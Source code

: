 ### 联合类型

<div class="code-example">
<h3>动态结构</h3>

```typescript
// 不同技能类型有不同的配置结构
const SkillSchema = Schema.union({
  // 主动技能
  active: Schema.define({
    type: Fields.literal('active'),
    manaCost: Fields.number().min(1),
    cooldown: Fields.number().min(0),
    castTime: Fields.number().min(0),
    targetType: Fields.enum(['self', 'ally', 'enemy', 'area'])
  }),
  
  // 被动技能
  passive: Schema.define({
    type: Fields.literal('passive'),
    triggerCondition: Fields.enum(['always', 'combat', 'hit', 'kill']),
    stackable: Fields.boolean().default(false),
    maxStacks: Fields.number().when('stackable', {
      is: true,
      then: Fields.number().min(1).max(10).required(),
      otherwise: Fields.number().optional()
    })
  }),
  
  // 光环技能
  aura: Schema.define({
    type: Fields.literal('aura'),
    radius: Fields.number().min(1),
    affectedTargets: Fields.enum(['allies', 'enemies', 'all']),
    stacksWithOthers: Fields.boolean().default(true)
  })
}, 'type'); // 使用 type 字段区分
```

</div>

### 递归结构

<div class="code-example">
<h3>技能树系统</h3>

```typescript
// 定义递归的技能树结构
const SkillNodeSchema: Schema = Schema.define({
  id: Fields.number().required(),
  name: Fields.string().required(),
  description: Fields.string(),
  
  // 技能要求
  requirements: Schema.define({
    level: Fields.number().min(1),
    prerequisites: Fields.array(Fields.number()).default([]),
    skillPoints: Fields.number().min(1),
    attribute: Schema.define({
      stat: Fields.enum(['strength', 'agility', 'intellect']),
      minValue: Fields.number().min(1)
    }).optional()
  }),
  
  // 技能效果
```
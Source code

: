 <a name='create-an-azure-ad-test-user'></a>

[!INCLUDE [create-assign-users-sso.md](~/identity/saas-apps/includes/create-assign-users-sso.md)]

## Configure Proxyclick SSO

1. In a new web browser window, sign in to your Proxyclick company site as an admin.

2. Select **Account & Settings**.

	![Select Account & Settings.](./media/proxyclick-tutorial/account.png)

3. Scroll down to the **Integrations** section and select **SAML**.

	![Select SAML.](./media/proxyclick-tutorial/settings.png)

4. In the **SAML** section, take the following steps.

^^^^

#### What to work on:
Scan the records above for the word "literal". Show each line in which it appears.

#### Task solution:
    type: Fields.literal('active'),
    type: Fields.literal('passive'),
    type: Fields.literal('aura'),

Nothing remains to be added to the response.